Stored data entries
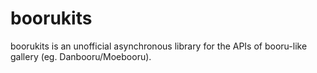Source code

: # boorukits
boorukits is an unofficial asynchronous library for the APIs of booru-like gallery (eg. Danbooru/Moebooru).
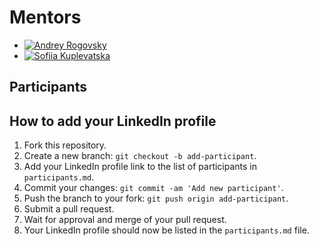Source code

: # Mentors

- [![Andrey Rogovsky](https://media.licdn.com/dms/image/D4D35AQEVX8pAR1F7ig/profile-framedphoto-shrink_400_400/0/1676961470624?e=1678039200&v=beta&t=2zQR3KfdE8fbpoEXWdjrksPgmgLj2dVbfDx559xO2fM)](https://www.linkedin.com/in/esupport/)
- [![Sofiia Kuplevatska](https://media.licdn.com/dms/image/D4E35AQEaMgVI386pNA/profile-framedphoto-shrink_400_400/0/1650314774252?e=1678320000&v=beta&t=s-dDz40es1ZsFWXSsk9BG4H581oyVvtTEUh4DNuoW-0)](https://www.linkedin.com/in/skuplevatska/)

## Participants



## How to add your LinkedIn profile

1. Fork this repository.
2. Create a new branch: `git checkout -b add-participant`.
3. Add your LinkedIn profile link to the list of participants in `participants.md`.
4. Commit your changes: `git commit -am 'Add new participant'`.
5. Push the branch to your fork: `git push origin add-participant`.
6. Submit a pull request.
7. Wait for approval and merge of your pull request.
8. Your LinkedIn profile should now be listed in the `participants.md` file.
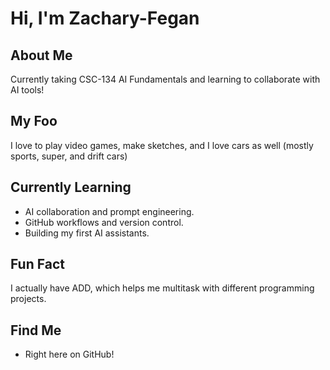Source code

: # Hi, I'm Zachary-Fegan

## About Me
Currently taking CSC-134 AI Fundamentals and learning to collaborate with AI tools!

## My Foo
I love to play video games, make sketches, and I love cars as well (mostly sports, super, and drift cars)

## Currently Learning
- AI collaboration and prompt engineering.
- GitHub workflows and version control.
- Building my first AI assistants.

## Fun Fact
 I actually have ADD, which helps me multitask with different programming projects. 

## Find Me
- Right here on GitHub!
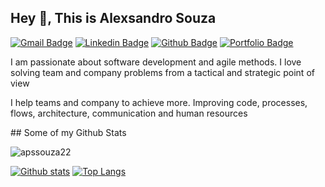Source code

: ## Hey 👋, This is Alexsandro Souza
[![Gmail Badge](https://img.shields.io/badge/-apssouza22@gmail.com-c14438?style=flat&logo=Gmail&logoColor=white&link=mailto:apssouza22@gmail.com)](mailto:apssouza22@gmail.com) 
[![Linkedin Badge](https://img.shields.io/badge/alexsandrosouza-2b892b22-0072b1?style=flat&logo=Linkedin&logoColor=white&link=https://www.linkedin.com/in/alexsandrosouza-2b892b22/)](https://www.linkedin.com/in/alexsandrosouza-2b892b22/) [![Github Badge](https://img.shields.io/badge/-apssouza22-grey?style=flat&logo=github&logoColor=white&link=https://github.com/apssouza22/)](https://www.github.com/apssouza22/) [![Portfolio Badge](https://img.shields.io/badge/portfolio-web-blue?style=flat&link=apssouza.com.br/)](apssouza.com.br/) <p align='left'>I am passionate about software development and agile methods. I love solving team and company problems from a tactical and strategic point of view

I help teams and company to achieve more. Improving code, processes, flows, architecture, communication and human resources

</p>
## Some of my Github Stats
<p align=left> <img src=https://komarev.com/ghpvc/?username=apssouza22 alt=apssouza22 /> </p>

[![Github stats](https://github-readme-stats.vercel.app/api?username=apssouza22&show_icons=true&include_all_commits=true)](https://github.com/apssouza22/github-readme-stats)
[![Top Langs](https://github-readme-stats.vercel.app/api/top-langs/?username=apssouza22&layout=compact)](https://github.com/apssouza22/github-readme-stats)
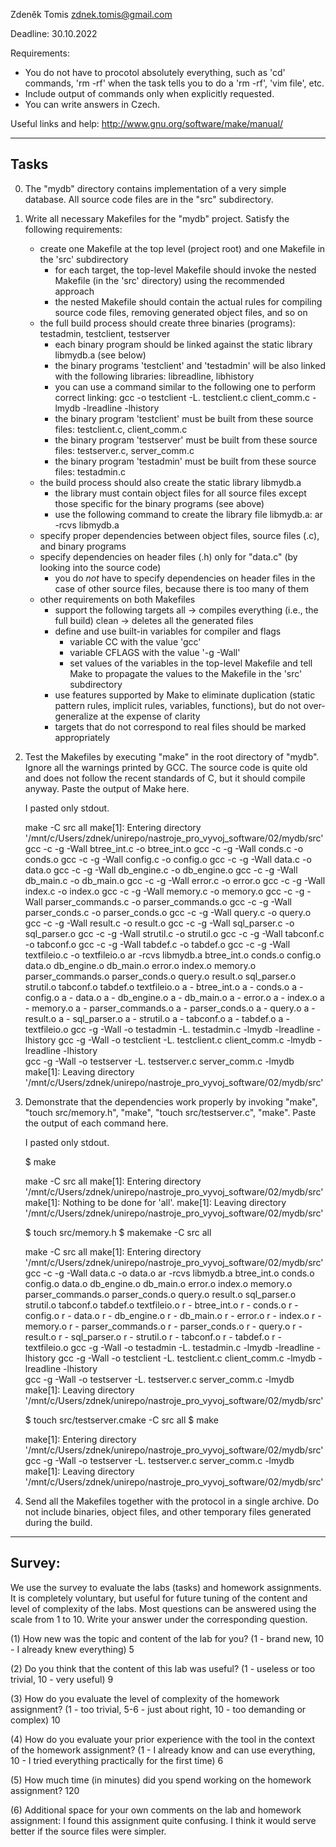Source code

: Zdeněk Tomis
zdnek.tomis@gmail.com 

Deadline: 30.10.2022

Requirements:
- You do not have to procotol absolutely everything, such as 'cd' commands,
  'rm -rf' when the task tells you to do a 'rm -rf', 'vim file', etc.
- Include output of commands only when explicitly requested.
- You can write answers in Czech.

Useful links and help:
  http://www.gnu.org/software/make/manual/


-----
Tasks
-----

0. The "mydb" directory contains implementation of a very simple database.
   All source code files are in the "src" subdirectory.

1. Write all necessary Makefiles for the "mydb" project.
   Satisfy the following requirements:
	- create one Makefile at the top level (project root) and one Makefile in the 'src' subdirectory
		- for each target, the top-level Makefile should invoke the nested Makefile (in the 'src' directory) using the recommended approach
		- the nested Makefile should contain the actual rules for compiling source code files, removing generated object files, and so on
	- the full build process should create three binaries (programs): testadmin, testclient, testserver
		- each binary program should be linked against the static library libmydb.a (see below)
		- the binary programs 'testclient' and 'testadmin' will be also linked with the following libraries: libreadline, libhistory
		- you can use a command similar to the following one to perform correct linking: gcc -o testclient -L. testclient.c client_comm.c -lmydb -lreadline -lhistory
		- the binary program 'testclient' must be built from these source files: testclient.c, client_comm.c
		- the binary program 'testserver' must be built from these source files: testserver.c, server_comm.c
		- the binary program 'testadmin' must be built from these source files: testadmin.c
	- the build process should also create the static library libmydb.a 
		- the library must contain object files for all source files except those specific for the binary programs (see above)
		- use the following command to create the library file libmydb.a: ar -rcvs libmydb.a <list of object files to be included>
	- specify proper dependencies between object files, source files (.c), and binary programs
	- specify dependencies on header files (.h) only for "data.c" (by looking into the source code)
		- you do *not* have to specify dependencies on header files in the case of other source files, because there is too many of them
	- other requirements on both Makefiles
		- support the following targets
			all -> compiles everything (i.e., the full build)
			clean -> deletes all the generated files
		- define and use built-in variables for compiler and flags
			- variable CC with the value 'gcc'
			- variable CFLAGS with the value '-g -Wall'
			- set values of the variables in the top-level Makefile and tell Make to propagate the values to the Makefile in the 'src' subdirectory
		- use features supported by Make to eliminate duplication (static pattern rules, implicit rules, variables, functions), but do not over-generalize at the expense of clarity
 		- targets that do not correspond to real files should be marked appropriately

2. Test the Makefiles by executing "make" in the root directory of "mydb".
   Ignore all the warnings printed by GCC. The source code is quite old and does not follow the recent standards of C, but it should compile anyway.
   Paste the output of Make here.

	I pasted only stdout.

	make -C src all
	make[1]: Entering directory '/mnt/c/Users/zdnek/unirepo/nastroje_pro_vyvoj_software/02/mydb/src'
	gcc -c -g -Wall btree_int.c -o btree_int.o
	gcc -c -g -Wall conds.c -o conds.o
	gcc -c -g -Wall config.c -o config.o
	gcc -c -g -Wall data.c -o data.o
	gcc -c -g -Wall db_engine.c -o db_engine.o
	gcc -c -g -Wall db_main.c -o db_main.o
	gcc -c -g -Wall error.c -o error.o
	gcc -c -g -Wall index.c -o index.o
	gcc -c -g -Wall memory.c -o memory.o
	gcc -c -g -Wall parser_commands.c -o parser_commands.o
	gcc -c -g -Wall parser_conds.c -o parser_conds.o
	gcc -c -g -Wall query.c -o query.o
	gcc -c -g -Wall result.c -o result.o
	gcc -c -g -Wall sql_parser.c -o sql_parser.o
	gcc -c -g -Wall strutil.c -o strutil.o
	gcc -c -g -Wall tabconf.c -o tabconf.o
	gcc -c -g -Wall tabdef.c -o tabdef.o
	gcc -c -g -Wall textfileio.c -o textfileio.o
	ar -rcvs libmydb.a btree_int.o conds.o config.o data.o db_engine.o db_main.o error.o index.o memory.o parser_commands.o parser_conds.o query.o result.o sql_parser.o strutil.o tabconf.o tabdef.o textfileio.o 
	a - btree_int.o
	a - conds.o
	a - config.o
	a - data.o
	a - db_engine.o
	a - db_main.o
	a - error.o
	a - index.o
	a - memory.o
	a - parser_commands.o
	a - parser_conds.o
	a - query.o
	a - result.o
	a - sql_parser.o
	a - strutil.o
	a - tabconf.o
	a - tabdef.o
	a - textfileio.o
	gcc -g -Wall  -o testadmin -L. testadmin.c  				   -lmydb  -lreadline -lhistory
	gcc -g -Wall  -o testclient -L. testclient.c client_comm.c  -lmydb  -lreadline -lhistory  
	gcc -g -Wall  -o testserver -L. testserver.c server_comm.c   -lmydb     
	make[1]: Leaving directory '/mnt/c/Users/zdnek/unirepo/nastroje_pro_vyvoj_software/02/mydb/src'


3. Demonstrate that the dependencies work properly by invoking "make", "touch src/memory.h", "make", "touch src/testserver.c", "make". 
   Paste the output of each command here.

   I pasted only stdout.

   $ make

	make -C src all
	make[1]: Entering directory '/mnt/c/Users/zdnek/unirepo/nastroje_pro_vyvoj_software/02/mydb/src'
	make[1]: Nothing to be done for 'all'.
	make[1]: Leaving directory '/mnt/c/Users/zdnek/unirepo/nastroje_pro_vyvoj_software/02/mydb/src'

	$ touch src/memory.h
	$ makemake -C src all

	make -C src all
	make[1]: Entering directory '/mnt/c/Users/zdnek/unirepo/nastroje_pro_vyvoj_software/02/mydb/src'
	gcc -c -g -Wall data.c -o data.o
	ar -rcvs libmydb.a btree_int.o conds.o config.o data.o db_engine.o db_main.o error.o index.o memory.o parser_commands.o parser_conds.o query.o result.o sql_parser.o strutil.o tabconf.o tabdef.o textfileio.o 
	r - btree_int.o
	r - conds.o
	r - config.o
	r - data.o
	r - db_engine.o
	r - db_main.o
	r - error.o
	r - index.o
	r - memory.o
	r - parser_commands.o
	r - parser_conds.o
	r - query.o
	r - result.o
	r - sql_parser.o
	r - strutil.o
	r - tabconf.o
	r - tabdef.o
	r - textfileio.o
	gcc -g -Wall  -o testadmin -L. testadmin.c  				   -lmydb  -lreadline -lhistory
	gcc -g -Wall  -o testclient -L. testclient.c client_comm.c  -lmydb  -lreadline -lhistory  
	gcc -g -Wall  -o testserver -L. testserver.c server_comm.c   -lmydb     
	make[1]: Leaving directory '/mnt/c/Users/zdnek/unirepo/nastroje_pro_vyvoj_software/02/mydb/src'

	$ touch src/testserver.cmake -C src all
	$ make

	make[1]: Entering directory '/mnt/c/Users/zdnek/unirepo/nastroje_pro_vyvoj_software/02/mydb/src'
	gcc -g -Wall  -o testserver -L. testserver.c server_comm.c   -lmydb     
	make[1]: Leaving directory '/mnt/c/Users/zdnek/unirepo/nastroje_pro_vyvoj_software/02/mydb/src'


4. Send all the Makefiles together with the protocol in a single archive.
   Do not include binaries, object files, and other temporary files generated during the build.


-------
Survey:
-------

We use the survey to evaluate the labs (tasks) and homework assignments.
It is completely voluntary, but useful for future tuning of the content and level of complexity of the labs.
Most questions can be answered using the scale from 1 to 10.
Write your answer under the corresponding question.

(1) How new was the topic and content of the lab for you?
     (1 - brand new, 10 - I already knew everything)
5

(2) Do you think that the content of this lab was useful?
     (1 - useless or too trivial, 10 - very useful)
9

(3) How do you evaluate the level of complexity of the homework assignment?
     (1 - too trivial, 5-6 - just about right, 10 - too demanding or complex)
10

(4) How do you evaluate your prior experience with the tool in the context of the homework assignment?
     (1 - I already know and can use everything, 10 - I tried everything practically for the first time)
6

(5) How much time (in minutes) did you spend working on the homework assignment?
120

(6) Additional space for your own comments on the lab and homework assignment:
I found this assignment quite confusing. I think it would serve better if the source files were simpler.

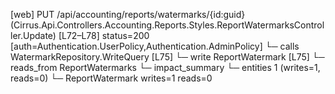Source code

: [web] PUT /api/accounting/reports/watermarks/{id:guid}  (Cirrus.Api.Controllers.Accounting.Reports.Styles.ReportWatermarksController.Update)  [L72–L78] status=200 [auth=Authentication.UserPolicy,Authentication.AdminPolicy]
  └─ calls WatermarkRepository.WriteQuery [L75]
  └─ write ReportWatermark [L75]
    └─ reads_from ReportWatermarks
  └─ impact_summary
    └─ entities 1 (writes=1, reads=0)
      └─ ReportWatermark writes=1 reads=0

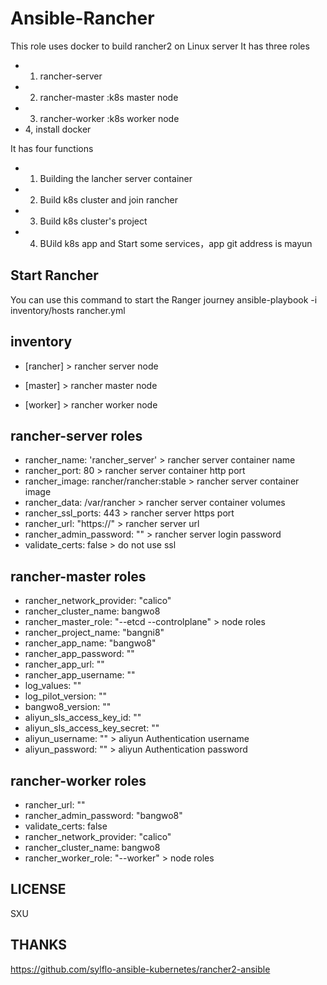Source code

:Ansible-Rancher
==============

This role uses docker to build rancher2 on Linux server
It has three roles
 - 1. rancher-server
 - 2. rancher-master :k8s master node
 - 3. rancher-worker :k8s worker node
 - 4, install docker

It has four functions
 - 1. Building the lancher server container
 - 2. Build k8s cluster and join rancher
 - 3. Build k8s cluster's project
 - 4. BUild k8s app and Start some services，app git address is mayun

Start Rancher
------------
You can use this command to start the Ranger journey
ansible-playbook -i inventory/hosts rancher.yml


inventory
---------
- [rancher]         >  rancher server node
             
- [master]          >  rancher master node 
                        
- [worker]          >  rancher worker node


rancher-server roles
-------------
- rancher_name: 'rancher_server'  > rancher server container name
- rancher_port: 80 > rancher server container http port
- rancher_image: rancher/rancher:stable > rancher server container image
- rancher_data: /var/rancher > rancher server container volumes 
- rancher_ssl_ports: 443 > rancher server https port
- rancher_url: "https://" > rancher server url
- rancher_admin_password: "" > rancher server login password 
- validate_certs: false  > do not use ssl

rancher-master roles
--------------------
- rancher_network_provider: "calico"
- rancher_cluster_name: bangwo8
- rancher_master_role: "--etcd --controlplane"      > node roles
- rancher_project_name: "bangni8"
- rancher_app_name: "bangwo8"
- rancher_app_password: ""
- rancher_app_url: ""
- rancher_app_username: ""
- log_values: ""
- log_pilot_version: ""
- bangwo8_version: ""
- aliyun_sls_access_key_id: ""
- aliyun_sls_access_key_secret: ""
- aliyun_username: ""   > aliyun Authentication username
- aliyun_password: ""  > aliyun Authentication password 

rancher-worker roles
--------------------
- rancher_url: ""
- rancher_admin_password: "bangwo8"
- validate_certs: false
- rancher_network_provider: "calico"
- rancher_cluster_name: bangwo8
- rancher_worker_role: "--worker"  > node roles


LICENSE
--------
SXU

THANKS
-------
https://github.com/sylflo-ansible-kubernetes/rancher2-ansible

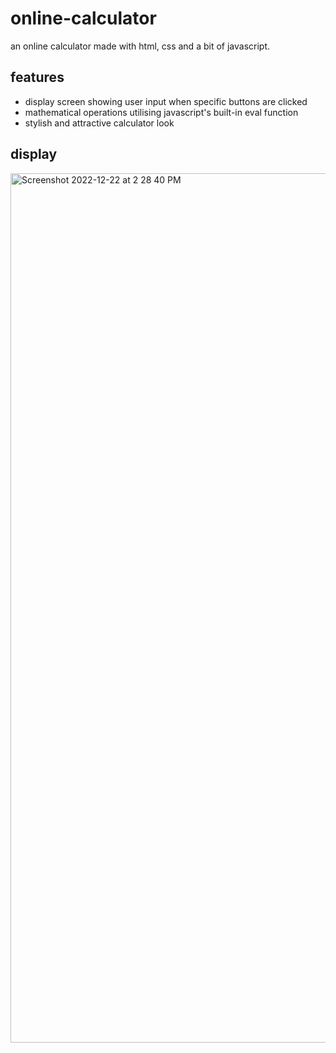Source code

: # online-calculator
an online calculator made with html, css and a bit of javascript.

<h2>features</h2>
<ul>
  <li>display screen showing user input when specific buttons are clicked</li>
  <li>mathematical operations utilising javascript's built-in eval function</li>
  <li>stylish and attractive calculator look</li>
</ul>

<h2>display</h2>
<img width="1391" alt="Screenshot 2022-12-22 at 2 28 40 PM" src="https://user-images.githubusercontent.com/90479534/209212341-5a65007d-cb5f-42b5-bef5-bf8f0e9ab33a.png">
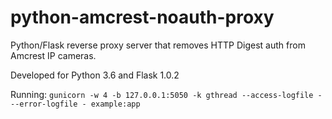 # python-amcrest-noauth-proxy

Python/Flask reverse proxy server that removes HTTP Digest auth from Amcrest IP cameras.

Developed for Python 3.6 and Flask 1.0.2

Running: ``gunicorn -w 4 -b 127.0.0.1:5050 -k gthread --access-logfile - --error-logfile - example:app``
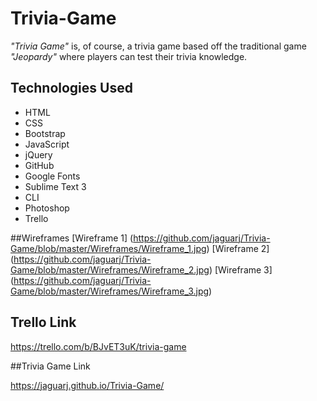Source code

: # Trivia-Game

*"Trivia Game"* is, of course, a trivia game based off the traditional game *"Jeopardy"* where players can test their trivia knowledge.


## Technologies Used

* HTML
* CSS
* Bootstrap
* JavaScript
* jQuery
* GitHub
* Google Fonts
* Sublime Text 3
* CLI
* Photoshop
* Trello


##Wireframes
[Wireframe 1] (https://github.com/jaguarj/Trivia-Game/blob/master/Wireframes/Wireframe_1.jpg)
[Wireframe 2] (https://github.com/jaguarj/Trivia-Game/blob/master/Wireframes/Wireframe_2.jpg)
[Wireframe 3] (https://github.com/jaguarj/Trivia-Game/blob/master/Wireframes/Wireframe_3.jpg)

## Trello Link

https://trello.com/b/BJvET3uK/trivia-game

##Trivia Game Link

https://jaguarj.github.io/Trivia-Game/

* _YOUR OBJECTIVE_
Write out exactly and only the lines that run from the start of the data above through the line containing "- GitHub workflows and version control.", leaving the pictures out.

* _TASK RESULT_
Source code

: # boorukits
boorukits is an unofficial asynchronous library for the APIs of booru-like gallery (eg. Danbooru/Moebooru).
Source code

: # Mentors

- [![Andrey Rogovsky](https://media.licdn.com/dms/image/D4D35AQEVX8pAR1F7ig/profile-framedphoto-shrink_400_400/0/1676961470624?e=1678039200&v=beta&t=2zQR3KfdE8fbpoEXWdjrksPgmgLj2dVbfDx559xO2fM)](https://www.linkedin.com/in/esupport/)
- [![Sofiia Kuplevatska](https://media.licdn.com/dms/image/D4E35AQEaMgVI386pNA/profile-framedphoto-shrink_400_400/0/1650314774252?e=1678320000&v=beta&t=s-dDz40es1ZsFWXSsk9BG4H581oyVvtTEUh4DNuoW-0)](https://www.linkedin.com/in/skuplevatska/)

## Participants



## How to add your LinkedIn profile

1. Fork this repository.
2. Create a new branch: `git checkout -b add-participant`.
3. Add your LinkedIn profile link to the list of participants in `participants.md`.
4. Commit your changes: `git commit -am 'Add new participant'`.
5. Push the branch to your fork: `git push origin add-participant`.
6. Submit a pull request.
7. Wait for approval and merge of your pull request.
8. Your LinkedIn profile should now be listed in the `participants.md` file.
Source code

: # Hi, I'm Zachary-Fegan

## About Me
Currently taking CSC-134 AI Fundamentals and learning to collaborate with AI tools!

## My Foo
I love to play video games, make sketches, and I love cars as well (mostly sports, super, and drift cars)

## Currently Learning
- AI collaboration and prompt engineering.
- GitHub workflows and version control.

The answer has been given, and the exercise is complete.